Artificial intelligence and data concept


Vendors everywhere pitch that their tools include some form of artificial intelligence or machine learning. Here are three questions to ask to separate the technology from the marketing hype.

Artificial intelligence and data concept
Image: Who is Danny/Adobe Stock

One of the myriad challenges of being a modern technology leader is separating the marketing hype from reality when it comes time to procure new hardware or software. Product marketing often tends toward hyperbole and focuses on the positive rather than the negative. With technology products, there’s the added wrinkle of complex technical elements that require specialized understanding.

Mix the historical hyperventilation of most product marketing with a hot technology, and you’re forced to wallow through a dense wall of promises, buzzwords and claims to determine if a product will work for your organization. This is especially true in the era of artificial intelligence, where it seems everything from supply chain software to office furniture claims to have some element of AI embedded. One could almost imagine a late-night infomercial host shouting that the product he’s shilling: “Now includes 30% more machine learning!”

SEE: Artificial Intelligence Ethics Policy (TechRepublic Premium)

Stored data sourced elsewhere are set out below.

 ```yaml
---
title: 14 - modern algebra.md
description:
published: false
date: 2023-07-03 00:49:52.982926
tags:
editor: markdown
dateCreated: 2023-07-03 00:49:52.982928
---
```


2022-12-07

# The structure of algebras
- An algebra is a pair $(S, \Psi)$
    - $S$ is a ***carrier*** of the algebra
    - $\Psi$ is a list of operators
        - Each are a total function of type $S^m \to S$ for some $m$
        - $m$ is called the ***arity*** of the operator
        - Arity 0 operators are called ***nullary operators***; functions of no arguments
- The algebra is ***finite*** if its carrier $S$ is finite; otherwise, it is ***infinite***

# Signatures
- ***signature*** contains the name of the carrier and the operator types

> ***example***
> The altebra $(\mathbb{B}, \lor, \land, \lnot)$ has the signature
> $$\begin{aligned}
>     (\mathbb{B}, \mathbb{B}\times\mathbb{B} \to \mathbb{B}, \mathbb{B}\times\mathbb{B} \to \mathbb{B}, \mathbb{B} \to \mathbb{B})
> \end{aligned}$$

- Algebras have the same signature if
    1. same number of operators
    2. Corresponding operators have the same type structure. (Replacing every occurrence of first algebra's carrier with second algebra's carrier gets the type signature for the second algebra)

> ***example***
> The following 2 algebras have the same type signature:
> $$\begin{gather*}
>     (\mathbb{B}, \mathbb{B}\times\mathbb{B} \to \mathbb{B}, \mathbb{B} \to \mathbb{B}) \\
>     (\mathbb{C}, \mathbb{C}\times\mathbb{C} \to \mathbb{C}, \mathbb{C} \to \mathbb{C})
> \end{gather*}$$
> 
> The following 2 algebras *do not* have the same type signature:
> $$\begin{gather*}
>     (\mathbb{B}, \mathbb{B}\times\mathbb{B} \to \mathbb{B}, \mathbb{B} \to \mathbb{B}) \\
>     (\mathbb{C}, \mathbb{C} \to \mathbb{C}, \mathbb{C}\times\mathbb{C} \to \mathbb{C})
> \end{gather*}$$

The problem in evaluating products that include AI is that definitions of what constitutes AI can vary widely. If your definition assumes learning algorithms that intelligently categorize new data, and your vendor considers AI to include little more than a bit of fancy computation, you’ll be disappointed. In order to pin down what your vendor means when they tell you there are elements of AI included in their product, here are three simple questions that can help separate the hype from reality.

How does the AI model learn?

A foundational element of most true AI technologies is that they improve based on the data they receive or include technologies that test potential future outcomes and strengthen their calculations based on those outcomes. Game-playing AI’s are a classic example of this technology, where the AI can simulate playing thousands of iterations of a game and improves its performance based on the outcome of each game.

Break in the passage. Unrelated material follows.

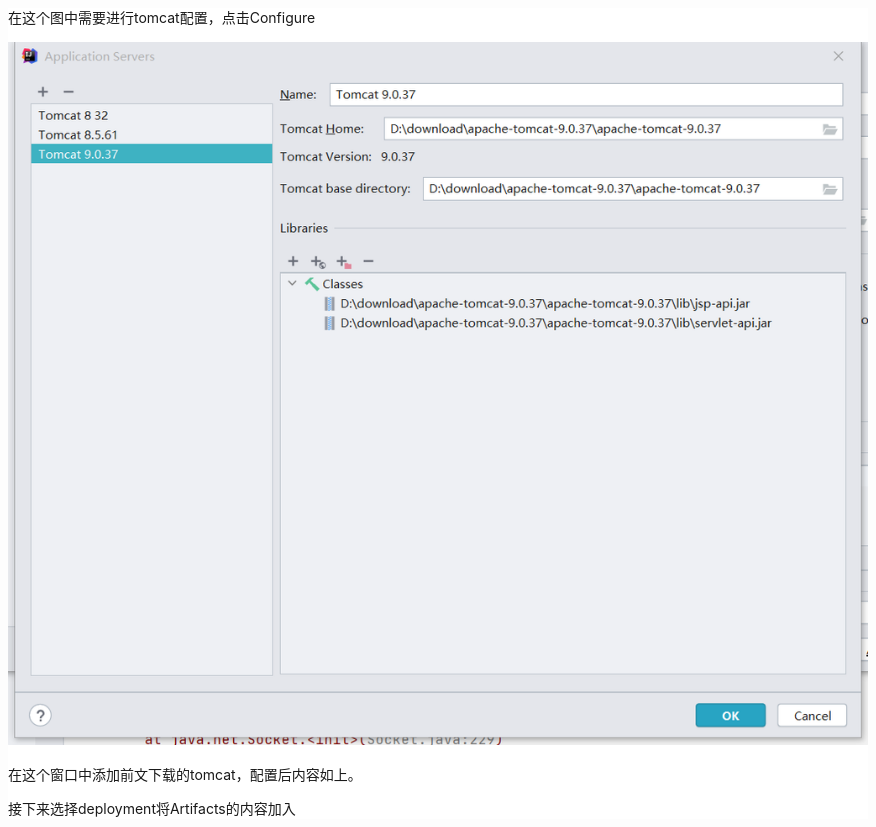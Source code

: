    在这个图中需要进行tomcat配置，点击Configure

   ![image-20210315155624702](images/image-20210315155624702.png)

   在这个窗口中添加前文下载的tomcat，配置后内容如上。

   接下来选择deployment将Artifacts的内容加入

Ask your vendor for some specifics about how the AI learns and improves. What data does it use? Does it simulate potential scenarios and use that to learn? How many simulations can it run? As you ask these types of questions, you may quickly discover that the “AI-driven learning” touted by the vendor is really just running some basic calculations on your existing data set rather than truly adjusting its algorithms based on a learning capability.

How is the AI monitored and adjusted?

Actual AI systems adapt their predictions based on some combination of the inputs they receive and their ability to run different simulations to test potential outcomes. As such, the AI will need to be monitored and potentially retrained or have additional input data.

Asking your vendor how the AI is monitored and adjusted will indicate whether their product actually contains a degree of intelligence versus some fancy standard algorithms. Suppose your vendor claims no monitoring or adjustment will ever be required. In that case, you can safely assume that AI is marketing hyperbole rather than an embedded and beneficial technology in the product under consideration.

Do you share customer data to train the AI?

Another critical question to ask your vendors actually covers two essential topics. First, it’s worth knowing whether your data are intermingled with other customers’ data to train the AI in a product. This may or may not be beneficial. For example, if you’re considering a supply chain management solution, allowing your data to inform the AI in exchange for gaining the benefit of other companies’ data could be a worthwhile trade since a more extensive data set should make the product more effective. Conversely, if you’re working with unique and highly specific data, having the AI influenced by other data could be a handicap.

This question also should cause your vendor to explain how customer data inform and improve the AI. Suppose they don’t have an answer to this question, or mention that no customer data actually impact the AI’s ability to make predictions. In that case, it’s a likely indicator that the product in question doesn’t actually include any proper AI technology.

It’s easy to tout “AI Inside” as a benefit for a tech tool. However the imprecise definition of artificial intelligence makes a tech leader’s job difficult. Using these questions to determine the extent to which AI powers your technology can be an important differentiator as you select technology.